Le blogue de Jeanne

Jeanne Doré, directrice du Boulot vers...

Les « saintes » habitudes de vie

À mon retour de vacances, on m’a raconté cette erreur dans le titre publié sur Twitter de la ministre Lucie Charlebois, déléguée à la Réadaptation, à la Protection de la jeunesse, à la Santé publique et aux Saines habitudes de vie.

Erreur ou lapsus? En effet, à l’occasion, j’ai l’impression que ceux qui parlent des saines habitudes de vie en font une religion, un passage obligé pour être reconnu bon citoyen. Parce qu’un bon citoyen, s’il s’alimente correctement et pratique des activités physiques, ne sera pas malade et diminuera ainsi la charge financière de l’État.

Chez nous, au Boulot vers…, les saines habitudes de vie prennent un sens supplémentaire. À l’automne 2008, l’équipe d’intervention a mis en place un projet exploratoire visant à permettre aux stagiaires de développer une meilleure forme physique. Et depuis 2010, l’activité physique est inscrite comme un volet de notre Programme d’intervention.

Pourquoi?

Parce que leur mauvais état de santé physique généralisé s’ajoute aux nombreux obstacles que les stagiaires rencontrent dans leur parcours vers l’insertion. Parce que, trop souvent, ils ne sont pas assez en forme pour accomplir leur travail dans l’atelier.

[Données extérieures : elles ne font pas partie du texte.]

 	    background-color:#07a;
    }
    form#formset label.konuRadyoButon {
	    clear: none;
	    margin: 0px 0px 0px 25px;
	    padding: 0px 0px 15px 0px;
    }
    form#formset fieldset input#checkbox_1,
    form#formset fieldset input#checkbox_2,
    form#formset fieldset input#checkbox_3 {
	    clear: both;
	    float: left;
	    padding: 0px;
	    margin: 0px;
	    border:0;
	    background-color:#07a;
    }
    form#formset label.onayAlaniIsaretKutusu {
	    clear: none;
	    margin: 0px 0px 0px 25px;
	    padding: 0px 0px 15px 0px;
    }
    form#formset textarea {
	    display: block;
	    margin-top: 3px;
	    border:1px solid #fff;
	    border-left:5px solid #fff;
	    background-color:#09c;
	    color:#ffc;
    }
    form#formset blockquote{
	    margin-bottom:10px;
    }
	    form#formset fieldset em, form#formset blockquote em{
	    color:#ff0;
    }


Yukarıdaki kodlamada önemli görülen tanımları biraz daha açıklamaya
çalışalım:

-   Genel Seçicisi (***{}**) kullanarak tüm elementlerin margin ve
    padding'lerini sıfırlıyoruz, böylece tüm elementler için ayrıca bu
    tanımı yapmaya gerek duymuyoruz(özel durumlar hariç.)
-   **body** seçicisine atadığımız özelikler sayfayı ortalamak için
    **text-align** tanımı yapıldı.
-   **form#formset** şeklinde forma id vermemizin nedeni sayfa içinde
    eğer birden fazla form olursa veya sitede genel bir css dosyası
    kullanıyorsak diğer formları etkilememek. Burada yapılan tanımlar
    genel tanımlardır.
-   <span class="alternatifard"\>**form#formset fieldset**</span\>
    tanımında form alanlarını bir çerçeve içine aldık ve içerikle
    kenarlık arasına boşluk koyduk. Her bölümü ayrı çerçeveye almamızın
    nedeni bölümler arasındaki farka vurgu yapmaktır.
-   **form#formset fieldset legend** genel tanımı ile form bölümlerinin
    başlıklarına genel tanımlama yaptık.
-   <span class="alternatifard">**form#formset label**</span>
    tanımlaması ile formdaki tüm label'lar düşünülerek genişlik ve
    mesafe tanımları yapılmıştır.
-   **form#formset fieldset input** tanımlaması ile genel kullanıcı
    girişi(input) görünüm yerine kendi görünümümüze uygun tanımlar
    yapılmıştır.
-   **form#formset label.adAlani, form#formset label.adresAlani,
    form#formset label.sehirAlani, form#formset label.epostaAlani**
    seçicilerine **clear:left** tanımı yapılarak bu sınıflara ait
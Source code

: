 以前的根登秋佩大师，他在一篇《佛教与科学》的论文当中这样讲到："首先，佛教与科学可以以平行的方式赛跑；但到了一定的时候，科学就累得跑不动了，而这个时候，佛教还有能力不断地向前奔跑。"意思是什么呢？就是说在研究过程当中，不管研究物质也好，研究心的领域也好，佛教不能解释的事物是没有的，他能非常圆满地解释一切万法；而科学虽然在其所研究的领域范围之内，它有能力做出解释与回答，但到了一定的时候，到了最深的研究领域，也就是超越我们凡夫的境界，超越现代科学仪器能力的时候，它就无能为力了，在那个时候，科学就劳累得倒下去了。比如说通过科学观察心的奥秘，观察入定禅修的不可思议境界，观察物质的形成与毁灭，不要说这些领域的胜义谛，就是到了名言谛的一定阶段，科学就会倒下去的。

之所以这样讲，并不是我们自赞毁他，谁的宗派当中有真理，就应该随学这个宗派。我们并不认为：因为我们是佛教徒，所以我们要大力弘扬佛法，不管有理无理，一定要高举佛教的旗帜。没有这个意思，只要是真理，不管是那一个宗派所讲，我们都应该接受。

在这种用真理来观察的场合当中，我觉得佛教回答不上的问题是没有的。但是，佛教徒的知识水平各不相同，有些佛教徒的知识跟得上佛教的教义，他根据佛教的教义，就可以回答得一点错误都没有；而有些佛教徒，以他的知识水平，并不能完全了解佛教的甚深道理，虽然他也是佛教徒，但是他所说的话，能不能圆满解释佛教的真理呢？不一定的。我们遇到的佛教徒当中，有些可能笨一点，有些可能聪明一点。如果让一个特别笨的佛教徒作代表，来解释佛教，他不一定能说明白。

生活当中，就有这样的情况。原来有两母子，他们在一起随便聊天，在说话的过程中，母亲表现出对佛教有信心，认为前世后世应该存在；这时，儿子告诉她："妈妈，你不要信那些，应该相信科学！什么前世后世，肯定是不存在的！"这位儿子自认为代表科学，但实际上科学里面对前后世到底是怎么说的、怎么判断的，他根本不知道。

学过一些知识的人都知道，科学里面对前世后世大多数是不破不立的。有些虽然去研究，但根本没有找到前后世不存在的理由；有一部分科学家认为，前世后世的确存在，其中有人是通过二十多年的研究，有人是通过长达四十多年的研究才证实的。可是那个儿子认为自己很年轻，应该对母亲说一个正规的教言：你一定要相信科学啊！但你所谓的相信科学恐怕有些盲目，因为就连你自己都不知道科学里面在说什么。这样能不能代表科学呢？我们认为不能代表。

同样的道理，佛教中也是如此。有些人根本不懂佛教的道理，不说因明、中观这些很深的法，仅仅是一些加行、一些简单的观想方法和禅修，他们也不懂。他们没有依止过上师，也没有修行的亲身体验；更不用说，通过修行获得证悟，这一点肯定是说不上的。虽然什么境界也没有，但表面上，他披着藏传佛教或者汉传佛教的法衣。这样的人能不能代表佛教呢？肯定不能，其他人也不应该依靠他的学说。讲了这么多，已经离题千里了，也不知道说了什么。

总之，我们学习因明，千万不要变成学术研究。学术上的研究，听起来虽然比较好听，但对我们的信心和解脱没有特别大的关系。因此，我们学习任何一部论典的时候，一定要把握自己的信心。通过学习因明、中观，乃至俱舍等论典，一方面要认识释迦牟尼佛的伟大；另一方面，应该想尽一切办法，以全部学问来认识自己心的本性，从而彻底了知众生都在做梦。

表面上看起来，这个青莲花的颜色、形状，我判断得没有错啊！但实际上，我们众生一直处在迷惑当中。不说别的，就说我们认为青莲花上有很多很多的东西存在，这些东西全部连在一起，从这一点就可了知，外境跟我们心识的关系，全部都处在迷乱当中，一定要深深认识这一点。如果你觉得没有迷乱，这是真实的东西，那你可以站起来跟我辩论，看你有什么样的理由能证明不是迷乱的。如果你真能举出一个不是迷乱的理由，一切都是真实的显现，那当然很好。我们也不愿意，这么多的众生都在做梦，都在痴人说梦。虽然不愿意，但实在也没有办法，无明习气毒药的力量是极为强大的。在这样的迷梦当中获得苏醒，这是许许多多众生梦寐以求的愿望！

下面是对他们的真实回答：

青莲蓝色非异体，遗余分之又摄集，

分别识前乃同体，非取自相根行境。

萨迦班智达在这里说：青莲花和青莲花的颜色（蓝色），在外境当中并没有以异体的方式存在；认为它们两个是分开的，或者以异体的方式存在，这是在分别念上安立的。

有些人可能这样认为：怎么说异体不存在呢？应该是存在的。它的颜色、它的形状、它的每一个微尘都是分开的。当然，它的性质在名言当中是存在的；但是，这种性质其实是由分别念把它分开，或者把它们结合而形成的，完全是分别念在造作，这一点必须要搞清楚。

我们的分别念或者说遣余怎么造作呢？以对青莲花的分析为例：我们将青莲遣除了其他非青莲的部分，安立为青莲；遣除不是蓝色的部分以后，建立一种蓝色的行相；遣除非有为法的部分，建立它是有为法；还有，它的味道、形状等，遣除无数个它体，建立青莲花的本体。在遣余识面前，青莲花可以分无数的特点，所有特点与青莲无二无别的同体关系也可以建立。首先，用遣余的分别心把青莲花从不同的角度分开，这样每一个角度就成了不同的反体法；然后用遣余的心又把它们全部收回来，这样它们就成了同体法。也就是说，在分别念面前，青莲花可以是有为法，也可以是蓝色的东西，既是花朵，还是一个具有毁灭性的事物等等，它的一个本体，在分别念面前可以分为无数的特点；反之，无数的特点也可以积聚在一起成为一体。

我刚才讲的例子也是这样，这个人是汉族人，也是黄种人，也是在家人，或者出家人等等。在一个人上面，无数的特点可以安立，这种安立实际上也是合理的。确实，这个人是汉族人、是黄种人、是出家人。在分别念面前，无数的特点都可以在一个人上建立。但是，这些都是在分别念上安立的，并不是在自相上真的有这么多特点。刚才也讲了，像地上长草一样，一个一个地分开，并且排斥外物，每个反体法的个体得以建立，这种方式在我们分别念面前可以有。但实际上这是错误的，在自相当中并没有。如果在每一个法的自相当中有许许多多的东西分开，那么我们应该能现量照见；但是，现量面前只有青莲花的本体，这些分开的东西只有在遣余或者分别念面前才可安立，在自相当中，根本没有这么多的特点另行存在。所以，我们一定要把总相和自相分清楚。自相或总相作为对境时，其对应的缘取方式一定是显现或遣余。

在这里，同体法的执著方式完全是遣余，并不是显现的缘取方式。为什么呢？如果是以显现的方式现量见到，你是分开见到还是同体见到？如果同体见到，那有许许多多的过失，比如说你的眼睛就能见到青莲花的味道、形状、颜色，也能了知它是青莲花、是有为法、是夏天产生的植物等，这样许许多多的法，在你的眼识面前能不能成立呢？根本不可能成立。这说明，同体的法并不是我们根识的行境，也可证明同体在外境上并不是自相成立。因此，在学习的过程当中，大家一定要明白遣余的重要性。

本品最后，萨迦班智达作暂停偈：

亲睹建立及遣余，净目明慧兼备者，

Parce que les jeunes constatent eux aussi leur mauvais état de santé. Parce qu’ils commencent à se soucier de leur alimentation et participent avec enthousiasme aux ateliers de cuisine collective.

Parce que l’endorphine, sécrétée par l’activité physique, produit des effets bénéfiques contre l’angoisse, l’anxiété et la dépression; c’est l’hormone du bonheur!

Et parce qu’ils prennent plaisir à s’amuser avec les autres stagiaires, à former équipe, les jeunes sont fortement motivés à y participer.

Parce que chacun trouve, dans ses 180 minutes hebdomadaires, au moins une bonne raison de se maintenir en stage pour devenir un citoyen et un travailleur actif, d’être un apport positif à notre société.

Un bien meilleur argument que celui d’épargner des charges au système de santé québécois!